(Saved entries)
____________________

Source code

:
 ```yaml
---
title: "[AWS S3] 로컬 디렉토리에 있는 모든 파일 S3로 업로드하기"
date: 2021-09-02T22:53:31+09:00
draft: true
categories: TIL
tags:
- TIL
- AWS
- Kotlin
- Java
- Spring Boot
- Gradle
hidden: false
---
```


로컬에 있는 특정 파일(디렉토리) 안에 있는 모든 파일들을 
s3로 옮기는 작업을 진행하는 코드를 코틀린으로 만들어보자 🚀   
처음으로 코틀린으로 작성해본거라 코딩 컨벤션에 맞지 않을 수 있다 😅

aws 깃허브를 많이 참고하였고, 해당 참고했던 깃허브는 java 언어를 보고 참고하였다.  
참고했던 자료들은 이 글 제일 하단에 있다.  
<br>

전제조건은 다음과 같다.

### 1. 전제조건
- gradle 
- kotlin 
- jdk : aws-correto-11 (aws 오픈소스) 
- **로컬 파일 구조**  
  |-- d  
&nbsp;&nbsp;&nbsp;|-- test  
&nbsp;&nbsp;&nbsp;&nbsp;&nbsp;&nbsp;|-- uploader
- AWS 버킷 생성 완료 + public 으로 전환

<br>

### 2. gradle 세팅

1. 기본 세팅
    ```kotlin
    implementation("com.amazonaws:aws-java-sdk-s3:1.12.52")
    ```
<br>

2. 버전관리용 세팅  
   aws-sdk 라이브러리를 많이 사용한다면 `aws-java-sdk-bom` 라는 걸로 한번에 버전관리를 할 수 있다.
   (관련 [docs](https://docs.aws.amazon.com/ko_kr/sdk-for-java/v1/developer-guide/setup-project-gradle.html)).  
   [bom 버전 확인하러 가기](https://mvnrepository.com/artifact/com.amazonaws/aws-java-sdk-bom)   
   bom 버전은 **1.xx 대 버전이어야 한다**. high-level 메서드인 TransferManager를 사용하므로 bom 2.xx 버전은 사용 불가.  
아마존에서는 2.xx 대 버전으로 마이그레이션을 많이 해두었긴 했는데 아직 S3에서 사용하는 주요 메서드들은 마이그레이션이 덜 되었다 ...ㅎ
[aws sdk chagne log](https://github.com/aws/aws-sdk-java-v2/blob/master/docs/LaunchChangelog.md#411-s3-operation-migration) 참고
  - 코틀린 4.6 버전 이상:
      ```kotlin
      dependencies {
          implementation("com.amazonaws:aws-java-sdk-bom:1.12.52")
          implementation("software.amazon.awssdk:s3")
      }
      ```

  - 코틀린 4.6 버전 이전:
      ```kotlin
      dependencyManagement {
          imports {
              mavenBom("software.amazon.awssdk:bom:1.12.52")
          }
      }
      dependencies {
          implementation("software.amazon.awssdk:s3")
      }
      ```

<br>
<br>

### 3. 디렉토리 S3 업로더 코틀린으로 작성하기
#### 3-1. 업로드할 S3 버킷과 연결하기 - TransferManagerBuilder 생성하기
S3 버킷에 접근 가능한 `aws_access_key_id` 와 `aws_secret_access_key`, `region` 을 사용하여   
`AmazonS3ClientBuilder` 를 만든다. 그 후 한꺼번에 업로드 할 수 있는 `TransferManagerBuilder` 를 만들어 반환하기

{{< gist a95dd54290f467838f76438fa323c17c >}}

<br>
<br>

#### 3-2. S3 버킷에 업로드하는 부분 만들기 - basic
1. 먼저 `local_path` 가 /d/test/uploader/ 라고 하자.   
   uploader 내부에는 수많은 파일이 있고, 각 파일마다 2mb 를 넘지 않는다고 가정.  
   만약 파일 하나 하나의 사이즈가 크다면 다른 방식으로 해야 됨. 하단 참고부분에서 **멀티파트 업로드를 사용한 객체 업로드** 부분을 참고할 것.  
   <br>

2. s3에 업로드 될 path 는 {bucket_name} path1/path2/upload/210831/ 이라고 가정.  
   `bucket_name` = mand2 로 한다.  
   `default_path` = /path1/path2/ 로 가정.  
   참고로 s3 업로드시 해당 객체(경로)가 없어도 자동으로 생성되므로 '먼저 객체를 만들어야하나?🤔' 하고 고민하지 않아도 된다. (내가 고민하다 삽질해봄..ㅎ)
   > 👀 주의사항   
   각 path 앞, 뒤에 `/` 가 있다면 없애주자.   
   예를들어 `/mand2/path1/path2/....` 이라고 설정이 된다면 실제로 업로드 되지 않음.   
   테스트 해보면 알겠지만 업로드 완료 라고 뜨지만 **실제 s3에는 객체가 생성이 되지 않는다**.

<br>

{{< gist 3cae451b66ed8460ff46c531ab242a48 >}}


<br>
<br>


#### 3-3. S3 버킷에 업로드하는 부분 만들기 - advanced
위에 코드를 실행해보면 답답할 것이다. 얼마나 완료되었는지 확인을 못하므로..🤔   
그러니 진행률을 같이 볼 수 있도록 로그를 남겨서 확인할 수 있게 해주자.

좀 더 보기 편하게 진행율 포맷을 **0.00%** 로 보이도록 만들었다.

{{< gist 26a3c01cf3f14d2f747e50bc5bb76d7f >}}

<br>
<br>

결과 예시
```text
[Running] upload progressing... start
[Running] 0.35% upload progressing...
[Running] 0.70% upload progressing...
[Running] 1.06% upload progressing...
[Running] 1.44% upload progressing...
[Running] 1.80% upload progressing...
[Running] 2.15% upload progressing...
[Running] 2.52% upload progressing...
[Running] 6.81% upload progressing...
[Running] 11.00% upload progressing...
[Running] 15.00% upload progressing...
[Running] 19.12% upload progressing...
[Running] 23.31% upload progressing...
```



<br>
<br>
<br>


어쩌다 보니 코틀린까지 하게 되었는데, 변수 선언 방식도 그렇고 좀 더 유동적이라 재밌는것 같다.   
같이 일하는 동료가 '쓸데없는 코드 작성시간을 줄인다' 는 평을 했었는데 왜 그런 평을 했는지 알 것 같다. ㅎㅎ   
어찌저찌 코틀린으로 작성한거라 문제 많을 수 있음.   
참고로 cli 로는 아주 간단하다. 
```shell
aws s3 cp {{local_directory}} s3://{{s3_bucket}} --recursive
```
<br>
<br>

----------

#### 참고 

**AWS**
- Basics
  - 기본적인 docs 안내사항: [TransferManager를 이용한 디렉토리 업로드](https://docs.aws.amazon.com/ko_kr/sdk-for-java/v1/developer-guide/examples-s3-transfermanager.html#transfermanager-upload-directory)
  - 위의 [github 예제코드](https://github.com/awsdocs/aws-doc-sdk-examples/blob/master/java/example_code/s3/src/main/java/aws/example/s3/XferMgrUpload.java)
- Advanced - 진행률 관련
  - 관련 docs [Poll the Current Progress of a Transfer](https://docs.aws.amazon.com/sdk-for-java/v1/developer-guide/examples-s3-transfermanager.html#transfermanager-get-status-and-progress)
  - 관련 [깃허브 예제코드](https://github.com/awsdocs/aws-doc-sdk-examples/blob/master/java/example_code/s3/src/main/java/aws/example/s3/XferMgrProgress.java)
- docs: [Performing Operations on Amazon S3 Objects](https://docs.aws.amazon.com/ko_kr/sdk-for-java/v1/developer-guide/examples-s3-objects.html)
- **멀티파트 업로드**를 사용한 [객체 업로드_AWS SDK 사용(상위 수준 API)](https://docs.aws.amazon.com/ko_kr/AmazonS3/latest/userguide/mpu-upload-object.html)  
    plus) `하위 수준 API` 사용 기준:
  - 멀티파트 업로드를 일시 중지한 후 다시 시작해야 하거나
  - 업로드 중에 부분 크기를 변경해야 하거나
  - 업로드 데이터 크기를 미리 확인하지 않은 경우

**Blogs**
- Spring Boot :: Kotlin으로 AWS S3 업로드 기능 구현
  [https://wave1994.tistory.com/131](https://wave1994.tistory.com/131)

____________________

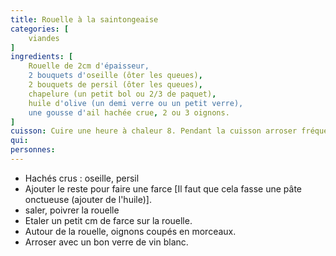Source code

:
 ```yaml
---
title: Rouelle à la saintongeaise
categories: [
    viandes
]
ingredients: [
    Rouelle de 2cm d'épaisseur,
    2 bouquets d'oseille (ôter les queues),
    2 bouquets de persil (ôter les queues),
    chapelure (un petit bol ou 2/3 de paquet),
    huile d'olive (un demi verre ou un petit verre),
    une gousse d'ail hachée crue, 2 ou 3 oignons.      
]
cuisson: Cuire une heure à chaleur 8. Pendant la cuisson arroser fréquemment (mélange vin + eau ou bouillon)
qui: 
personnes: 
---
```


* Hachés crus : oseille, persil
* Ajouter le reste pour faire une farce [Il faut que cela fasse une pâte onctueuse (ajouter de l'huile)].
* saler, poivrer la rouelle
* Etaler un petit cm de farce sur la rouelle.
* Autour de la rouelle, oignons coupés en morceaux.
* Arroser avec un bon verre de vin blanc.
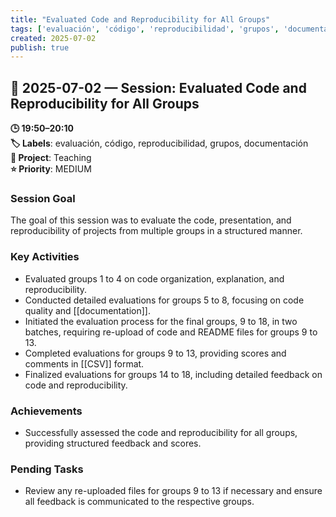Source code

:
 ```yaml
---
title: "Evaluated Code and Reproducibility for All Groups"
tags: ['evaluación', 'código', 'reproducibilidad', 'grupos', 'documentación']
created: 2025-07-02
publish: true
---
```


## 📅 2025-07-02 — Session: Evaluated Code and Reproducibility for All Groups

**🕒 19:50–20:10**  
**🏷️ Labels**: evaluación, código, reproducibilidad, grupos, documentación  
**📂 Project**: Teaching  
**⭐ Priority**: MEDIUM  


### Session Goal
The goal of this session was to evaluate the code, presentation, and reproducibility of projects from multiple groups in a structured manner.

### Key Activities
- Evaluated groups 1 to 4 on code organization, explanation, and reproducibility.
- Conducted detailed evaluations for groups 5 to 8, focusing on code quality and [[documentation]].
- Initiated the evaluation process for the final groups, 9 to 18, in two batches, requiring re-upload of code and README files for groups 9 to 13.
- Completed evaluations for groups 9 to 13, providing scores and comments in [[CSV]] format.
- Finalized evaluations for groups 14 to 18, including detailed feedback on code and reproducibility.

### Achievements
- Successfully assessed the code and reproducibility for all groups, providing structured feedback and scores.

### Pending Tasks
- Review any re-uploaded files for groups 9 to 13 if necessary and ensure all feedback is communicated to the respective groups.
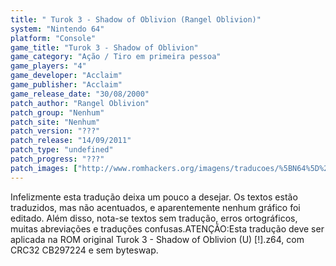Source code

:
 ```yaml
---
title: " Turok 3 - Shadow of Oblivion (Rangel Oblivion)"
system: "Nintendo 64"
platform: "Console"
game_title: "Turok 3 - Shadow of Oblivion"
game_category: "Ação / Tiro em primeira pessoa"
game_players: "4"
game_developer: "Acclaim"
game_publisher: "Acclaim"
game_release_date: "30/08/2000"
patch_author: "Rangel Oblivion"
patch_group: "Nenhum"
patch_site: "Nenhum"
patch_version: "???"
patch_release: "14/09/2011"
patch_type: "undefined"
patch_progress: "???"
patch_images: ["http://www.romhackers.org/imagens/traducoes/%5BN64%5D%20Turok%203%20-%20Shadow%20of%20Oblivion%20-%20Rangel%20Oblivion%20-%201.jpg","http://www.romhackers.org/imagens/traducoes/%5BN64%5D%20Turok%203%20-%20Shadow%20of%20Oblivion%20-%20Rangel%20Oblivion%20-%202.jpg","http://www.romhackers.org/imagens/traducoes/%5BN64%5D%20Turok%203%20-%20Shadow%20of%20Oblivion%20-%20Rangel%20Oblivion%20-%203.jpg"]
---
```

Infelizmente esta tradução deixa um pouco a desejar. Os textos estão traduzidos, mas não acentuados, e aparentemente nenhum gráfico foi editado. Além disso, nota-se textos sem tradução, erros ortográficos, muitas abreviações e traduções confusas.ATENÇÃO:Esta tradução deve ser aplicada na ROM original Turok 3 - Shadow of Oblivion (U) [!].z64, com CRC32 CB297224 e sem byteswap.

____________________

### What is needed
List every line from the entries above in which "queues" appears.

### Result
    2 bouquets d'oseille (ôter les queues),
    2 bouquets de persil (ôter les queues),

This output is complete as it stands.